Brief: Reproduce verbatim the lines of the material below, starting at the line with "makes $D$ scalar." and ending at the line with "is injective. If", both inclusive; skip the rest.

Data records:
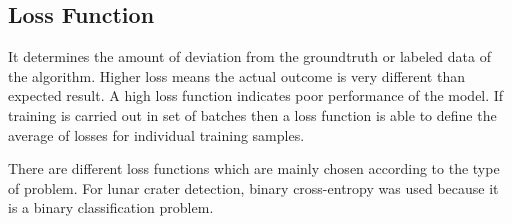 \documentclass[11pt]{article}
\begin{document}

\subsection{Loss Function}
It determines the amount of deviation from the groundtruth or labeled data of the algorithm. Higher loss means the actual outcome is very different than expected result. A high loss function indicates poor performance of the model. If training is carried out in set of batches then a loss function is able to define the average of losses for individual training samples. 

There are different loss functions which are mainly chosen according to the type of problem. For lunar crater detection, binary cross-entropy was used because it is a binary classification problem.
\end{document}
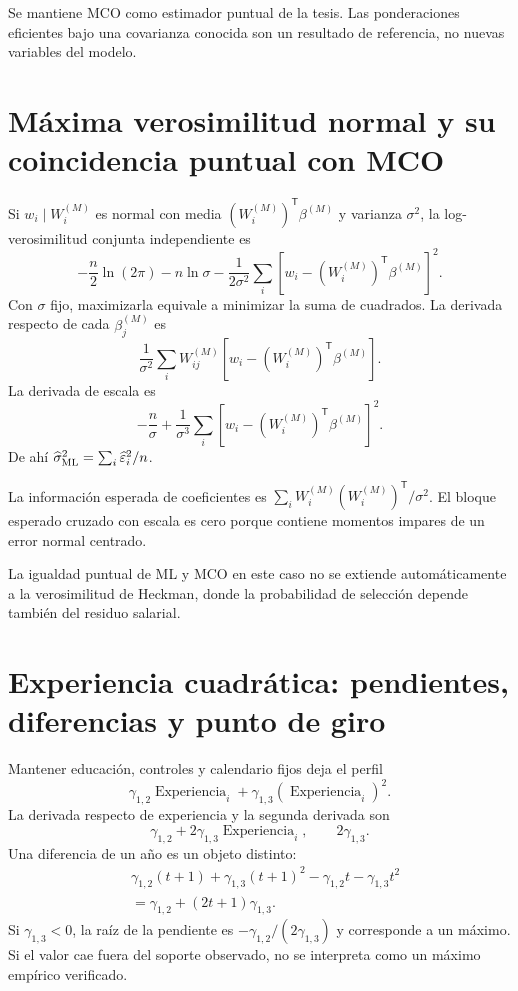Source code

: \documentclass[11pt,a4paper]{article}
\begin{document}
Se mantiene MCO como estimador puntual de la tesis. Las ponderaciones eficientes bajo una covarianza conocida son un resultado de referencia, no nuevas variables del modelo.

\clearpage
\section{Máxima verosimilitud normal y su coincidencia puntual con MCO}

Si $w_i\mid W_i^{(M)}$ es normal con media $(W_i^{(M)})^{\mathsf T}\beta^{(M)}$ y varianza $\sigma^2$, la log-verosimilitud conjunta independiente es
\[
-\frac n2\ln(2\pi)-n\ln\sigma
-\frac1{2\sigma^2}\sum_i
[w_i-(W_i^{(M)})^{\mathsf T}\beta^{(M)}]^2.
\]
Con $\sigma$ fijo, maximizarla equivale a minimizar la suma de cuadrados. La derivada respecto de cada $\beta_j^{(M)}$ es
\[
\frac1{\sigma^2}\sum_iW_{ij}^{(M)}
[w_i-(W_i^{(M)})^{\mathsf T}\beta^{(M)}].
\]
La derivada de escala es
\[
-\frac n\sigma+\frac1{\sigma^3}
\sum_i[w_i-(W_i^{(M)})^{\mathsf T}\beta^{(M)}]^2.
\]
De ahí $\widehat\sigma^2_{\rm ML}=\sum_i\widehat\varepsilon_i^2/n$.

La información esperada de coeficientes es
$\sum_iW_i^{(M)}(W_i^{(M)})^{\mathsf T}/\sigma^2$.
El bloque esperado cruzado con escala es cero porque contiene momentos impares de un error normal centrado.

La igualdad puntual de ML y MCO en este caso no se extiende automáticamente a la verosimilitud de Heckman, donde la probabilidad de selección depende también del residuo salarial.

\clearpage
\section{Experiencia cuadrática: pendientes, diferencias y punto de giro}

Mantener educación, controles y calendario fijos deja el perfil
\[
\gamma_{1,2}\operatorname{Experiencia}_i
+\gamma_{1,3}(\operatorname{Experiencia}_i)^2.
\]
La derivada respecto de experiencia y la segunda derivada son
\[
\gamma_{1,2}+2\gamma_{1,3}\operatorname{Experiencia}_i,
\qquad 2\gamma_{1,3}.
\]
Una diferencia de un año es un objeto distinto:
\[
\begin{aligned}
&\gamma_{1,2}(t+1)+\gamma_{1,3}(t+1)^2
-\gamma_{1,2}t-\gamma_{1,3}t^2\\
&=\gamma_{1,2}+(2t+1)\gamma_{1,3}.
\end{aligned}
\]
Si $\gamma_{1,3}<0$, la raíz de la pendiente es
$-\gamma_{1,2}/(2\gamma_{1,3})$ y corresponde a un máximo. Si el valor cae fuera del soporte observado, no se interpreta como un máximo empírico verificado.
\end{document}
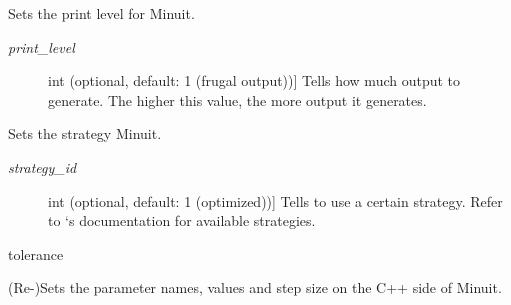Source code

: \documentclass[a4paper,10pt,english]{sphinxmanual}
\begin{document}
\begin{fulllineitems}
\begin{fulllineitems}
\end{fulllineitems}


\begin{fulllineitems}
\label{index:kafe.minuit.Minuit.set_print_level}
Sets the print level for Minuit.
\begin{description}
\item[{\emph{print\_level}}] \leavevmode{[}int (optional, default: 1 (frugal output)){]}
Tells  how much output to generate. The higher this
value, the more output it generates.

\end{description}

\end{fulllineitems}


\begin{fulllineitems}
\label{index:kafe.minuit.Minuit.set_strategy}
Sets the strategy Minuit.
\begin{description}
\item[{\emph{strategy\_id}}] \leavevmode{[}int (optional, default: 1 (optimized)){]}
Tells  to use a certain strategy. Refer to `s
documentation for available strategies.

\end{description}

\end{fulllineitems}


\begin{fulllineitems}
\label{index:kafe.minuit.Minuit.tolerance}
 tolerance

\end{fulllineitems}


\begin{fulllineitems}
\label{index:kafe.minuit.Minuit.update_parameter_data}
(Re-)Sets the parameter names, values and step size on the
C++ side of Minuit.

\end{fulllineitems}


\end{fulllineitems}
\end{document}
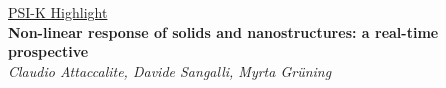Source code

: \documentclass[preprint,showpacs,prb,superscriptaddress,aps,floatfix]{revtex4-1}
\renewcommand{\baselinestretch}{1.2}
\newcommand{\clearemptydoublepage}{\newpage{\pagestyle{empty}\cleardoublepage}}
\renewcommand{\[}{\left[}
\renewcommand{\]}{\right]}
\renewcommand{\(}{\left(}
\renewcommand{\)}{\right)}
\renewcommand{\[}{\left[}
\renewcommand{\]}{\right]}
\renewcommand{\(}{\left(}
\renewcommand{\)}{\right)}
\begin{document}
\pagestyle{empty}

\begin{center}

\begin{figure}
\hspace{2cm}
\end{figure}
\vspace{-2cm}
\Large{\underline{PSI-K Highlight}}\\
\vspace{1cm}
\LARGE{
{\bf Non-linear response of solids and nanostructures: a real-time prospective}}\\
\Large{\it Claudio Attaccalite, Davide Sangalli, Myrta Gr\"uning}\\[1cm]
\end{center}

\clearemptydoublepage


\pagestyle{plain}

\setcounter{tocdepth}{4}
\renewcommand{\baselinestretch}{1.5}
%
\clearemptydoublepage






%

%

%

%

%
\clearemptydoublepage



\end{document}
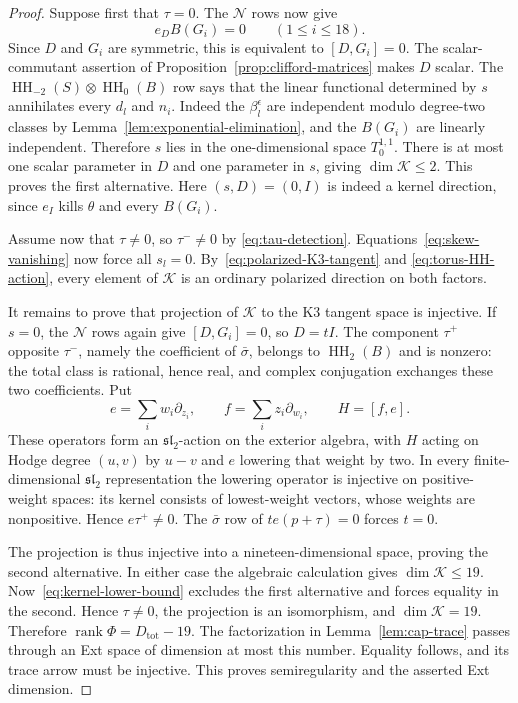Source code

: \documentclass[11pt]{article}
\numberwithin{equation}{section}
\theoremstyle{definition}
\theoremstyle{remark}
\newcommand{\HH}{\operatorname{HH}}
\begin{document}
\begin{proof}
Suppose first that $\tau=0$. The $\mathcal N$ rows now give
\[
 e_DB(G_i)=0\qquad(1\le i\le18).
\]
Since $D$ and $G_i$ are symmetric, this is equivalent to
$[D,G_i]=0$. The scalar-commutant assertion of
Proposition~\ref{prop:clifford-matrices} makes $D$ scalar.
The $\HH_{-2}(S)\otimes\HH_0(B)$ row says that the linear
functional determined by $s$ annihilates every $d_l$ and $n_i$.
Indeed the $\beta_l^\epsilon$ are independent modulo degree-two
classes by Lemma~\ref{lem:exponential-elimination}, and the
$B(G_i)$ are linearly independent. Therefore $s$ lies in the
one-dimensional space $T_0^{1,1}$. There is at most one scalar
parameter in $D$ and one parameter in $s$, giving $\dim \mathcal K\le2$.
This proves the first alternative. Here $(s,D)=(0,I)$ is indeed
a kernel direction, since $e_I$ kills $\theta$ and every $B(G_i)$.

Assume now that $\tau\ne0$, so $\tau^-\ne0$ by
\eqref{eq:tau-detection}. Equations~\eqref{eq:skew-vanishing}
now force all $s_l=0$. By~\eqref{eq:polarized-K3-tangent} and
\eqref{eq:torus-HH-action}, every element of $\mathcal K$ is an ordinary
polarized direction on both factors.

It remains to prove that projection of $\mathcal K$ to the K3 tangent space
is injective. If $s=0$, the $\mathcal N$ rows again give
$[D,G_i]=0$, so $D=tI$. The component $\tau^+$ opposite $\tau^-$,
namely the coefficient of $\bar\sigma$, belongs to $\HH_2(B)$
and is nonzero: the total class is rational, hence real, and
complex conjugation exchanges these two coefficients. Put
\[
 e=\sum_iw_i\partial_{z_i},\qquad
 f=\sum_iz_i\partial_{w_i},\qquad H=[f,e].
\]
These operators form an $\mathfrak{sl}_2$-action on the exterior
algebra, with $H$ acting on Hodge degree $(u,v)$ by $u-v$ and $e$
lowering that weight by two. In every finite-dimensional
$\mathfrak{sl}_2$ representation the lowering operator is injective
on positive-weight spaces: its kernel consists of lowest-weight
vectors, whose weights are nonpositive. Hence $e\tau^+\ne0$.
The $\bar\sigma$ row of $t e(p+\tau)=0$ forces $t=0$.

The projection is thus injective into a nineteen-dimensional
space, proving the second alternative. In either case the
algebraic calculation gives $\dim\mathcal K\le19$.
Now~\eqref{eq:kernel-lower-bound} excludes the first alternative
and forces equality in the second. Hence $\tau\ne0$, the
projection is an isomorphism, and $\dim\mathcal K=19$. Therefore
$\operatorname{rank}\Phi=D_{\mathrm{tot}}-19$.
The factorization in Lemma~\ref{lem:cap-trace} passes through an
Ext space of dimension at most this number. Equality follows,
and its trace arrow must be injective. This proves semiregularity
and the asserted Ext dimension.
\end{proof}
\end{document}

Result below:
Proposition~\ref{prop:clifford-matrices} makes $D$ scalar.
The $\HH_{-2}(S)\otimes\HH_0(B)$ row says that the linear
functional determined by $s$ annihilates every $d_l$ and $n_i$.
Indeed the $\beta_l^\epsilon$ are independent modulo degree-two
classes by Lemma~\ref{lem:exponential-elimination}, and the
$B(G_i)$ are linearly independent. Therefore $s$ lies in the
one-dimensional space $T_0^{1,1}$. There is at most one scalar
parameter in $D$ and one parameter in $s$, giving $\dim \mathcal K\le2$.
This proves the first alternative. Here $(s,D)=(0,I)$ is indeed
a kernel direction, since $e_I$ kills $\theta$ and every $B(G_i)$.

Assume now that $\tau\ne0$, so $\tau^-\ne0$ by
\eqref{eq:tau-detection}. Equations~\eqref{eq:skew-vanishing}
now force all $s_l=0$. By~\eqref{eq:polarized-K3-tangent} and
\eqref{eq:torus-HH-action}, every element of $\mathcal K$ is an ordinary
polarized direction on both factors.

It remains to prove that projection of $\mathcal K$ to the K3 tangent space
is injective. If $s=0$, the $\mathcal N$ rows again give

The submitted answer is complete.